The November 28th release of October new-home sales (counted based on contract signings, Census Bureau) showed an ongoing pattern of bottom-bouncing, along with downside revisions to prior months’ data.  October’s 1.3% monthly gain (a decline of 1.9% before prior-period revisions) +/- 23.0% (95% confidence interval) versus September was statistically meaningless.  In turn, September’s monthly gain was revised to 3.4% (previously a 5.7% increase) versus August.  The year-to-year change in October 2011 new-home sales was a statistically-insignificant gain of 8.9% +/- 20.1% (95% confidence interval).  September’s annual decline was revised to a 4.1% (previously a 0.9% contraction).

As with existing homes sales, volatility in annual change is due to the effects of the lapsing of housing stimulus efforts a year ago.  Also, as with existing home sales, part of the new sales volume is due to foreclosure activity, but the Census Bureau does not provide an estimate of foreclosure volume.

 

 

Week Ahead.  Although receiving sporadic bursts of attention, an intensifying double-dip recession (it will be classified as a double-dip, because the first dip already has been called), as well as an escalating inflation problem still are not are widely recognized.  The political system would like to see the issues disappear until after the 2012 election, and the financial markets will do their best to avoid recognition of the problems that have horrendous implications for the markets and for systemic stability.  Until such time as financial-market expectations move to catch up fully with underlying reality, or underlying reality catches up with the markets, reporting generally will continue to show higher-than-expected inflation and weaker-than-expected economic results in the months and year ahead.  Increasingly, previously unreported economic weakness should show up in prior-period revisions. 

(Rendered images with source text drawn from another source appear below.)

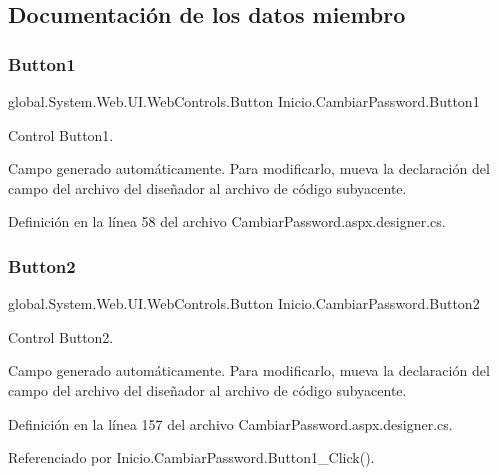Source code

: \subsection{Documentación de los datos miembro}
\mbox{\label{classInicio_1_1CambiarPassword_a1fb3744d75ceb088b1368122d0007cee}} 
\subsubsection{\texorpdfstring{Button1}{Button1}}
{\footnotesize\ttfamily global.\+System.\+Web.\+U\+I.\+Web\+Controls.\+Button Inicio.\+Cambiar\+Password.\+Button1\hspace{0.3cm}{\ttfamily [protected]}}



Control Button1. 

Campo generado automáticamente. Para modificarlo, mueva la declaración del campo del archivo del diseñador al archivo de código subyacente. 

Definición en la línea 58 del archivo Cambiar\+Password.\+aspx.\+designer.\+cs.

\mbox{\label{classInicio_1_1CambiarPassword_ab2a855fe05cc706ac07c6308af3dcc54}} 
\subsubsection{\texorpdfstring{Button2}{Button2}}
{\footnotesize\ttfamily global.\+System.\+Web.\+U\+I.\+Web\+Controls.\+Button Inicio.\+Cambiar\+Password.\+Button2\hspace{0.3cm}{\ttfamily [protected]}}



Control Button2. 

Campo generado automáticamente. Para modificarlo, mueva la declaración del campo del archivo del diseñador al archivo de código subyacente. 

Definición en la línea 157 del archivo Cambiar\+Password.\+aspx.\+designer.\+cs.



Referenciado por Inicio.\+Cambiar\+Password.\+Button1\+\_\+\+Click().

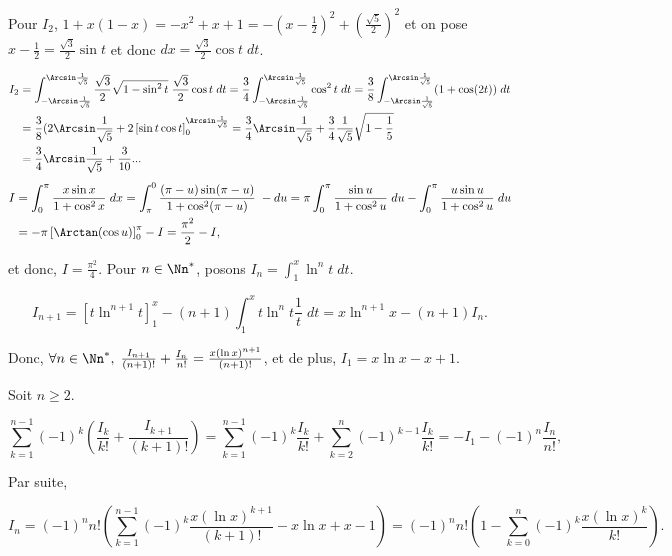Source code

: {{Pour $I_2$, $1+x(1-x)=-x^2+x+1=-(x-\frac{1}{2})^2+(\frac{\sqrt{5}}{2})^2$ et on pose $x-\frac{1}{2}=\frac{\sqrt{3}}{2}\sin t$ et donc $dx=\frac{\sqrt{3}}{2}\cos t\;dt$.

\begin{align*}\ensuremath
I_2&=\int_{-\Arcsin\frac{1}{\sqrt{5}}}^{\Arcsin\frac{1}{\sqrt{5}}}\frac{\sqrt{3}}{2}\sqrt{1-\sin^2t}\;\frac{\sqrt{3}}{2}\cos t\;dt=
\frac{3}{4}\int_{-\Arcsin\frac{1}{\sqrt{5}}}^{\Arcsin\frac{1}{\sqrt{5}}}\cos^2t\;dt
=\frac{3}{8}\int_{-\Arcsin\frac{1}{\sqrt{5}}}^{\Arcsin\frac{1}{\sqrt{5}}}(1+\cos(2t))\;dt\\
 &=\frac{3}{8}(2\Arcsin\frac{1}{\sqrt{5}}+2\left[\sin t\cos t\right]_{0}^{\Arcsin\frac{1}{\sqrt{5}}}
 =\frac{3}{4}\Arcsin\frac{1}{\sqrt{5}}+\frac{3}{4}\frac{1}{\sqrt{5}}\sqrt{1-\frac{1}{5}}\\
 &=\frac{3}{4}\Arcsin\frac{1}{\sqrt{5}}+\frac{3}{10}...
\end{align*}
\begin{align*}\ensuremath
I&=\int_{0}^{\pi}\frac{x\sin x}{1+\cos^2x}\;dx=\int_{\pi}^{0}\frac{(\pi-u)\sin(\pi-u)}{1+\cos^2(\pi-u)}\;-du
=\pi\int_{0}^{\pi}\frac{\sin u}{1+\cos^2u}\;du-\int_{0}^{\pi}\frac{u\sin u}{1+\cos^2u}\;du\\
 &=-\pi\left[\Arctan(\cos u)\right]_{0}^{\pi}-I=\frac{\pi^2}{2}-I,
\end{align*}

et donc, $I=\frac{\pi^2}{4}$.
Pour $n\in\Nn^*$, posons $I_n=\int_{1}^{x}\ln^nt\;dt$.

$$I_{n+1}=\left[t\ln^{n+1}t\right]_{1}^{x}-(n+1)\int_{1}^{x}t\ln^nt\frac{1}{t}\;dt=x\ln^{n+1}x-(n+1)I_n.$$

Donc, $\forall n\in\Nn^*,\;\frac{I_{n+1}}{(n+1)!}+\frac{I_n}{n!}=\frac{x(\ln x)^{n+1}}{(n+1)!}$, et de plus, $I_1=x\ln x-x+1$.

Soit $n\geq2$.

$$\sum_{k=1}^{n-1}(-1)^k(\frac{I_k}{k!}+\frac{I_{k+1}}{(k+1)!})=\sum_{k=1}^{n-1}(-1)^k\frac{I_k}{k!}+\sum_{k=2}^{n}(-1)^{k-1}\frac{I_k}{k!}=-I_1-(-1)^n\frac{I_n}{n!},$$

Par suite,

$$I_n=(-1)^nn!(\sum_{k=1}^{n-1}(-1)^k\frac{x(\ln x)^{k+1}}{(k+1)!}-x\ln x+x-1)=(-1)^nn!(1-\sum_{k=0}^{n}(-1)^{k}\frac{x(\ln x)^{k}}{k!}).$$
}
}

Trade Balance (October 2011).  The October monthly trade deficit is due for release on Friday, December 9th.  The general trend here should remain one of deterioration, with reporting risk favoring greater trade deficit widening than likely will be estimated by consensus forecasters.  This will be the first monthly estimate of trade data in the fourth-quarter and will contribute to fourth-quarter GDP reporting.  Inflation-adjusted deterioration in the trade deficit relative to the third-quarter average would suggest a negative contribution to the fourth-quarter GDP, and vice versa.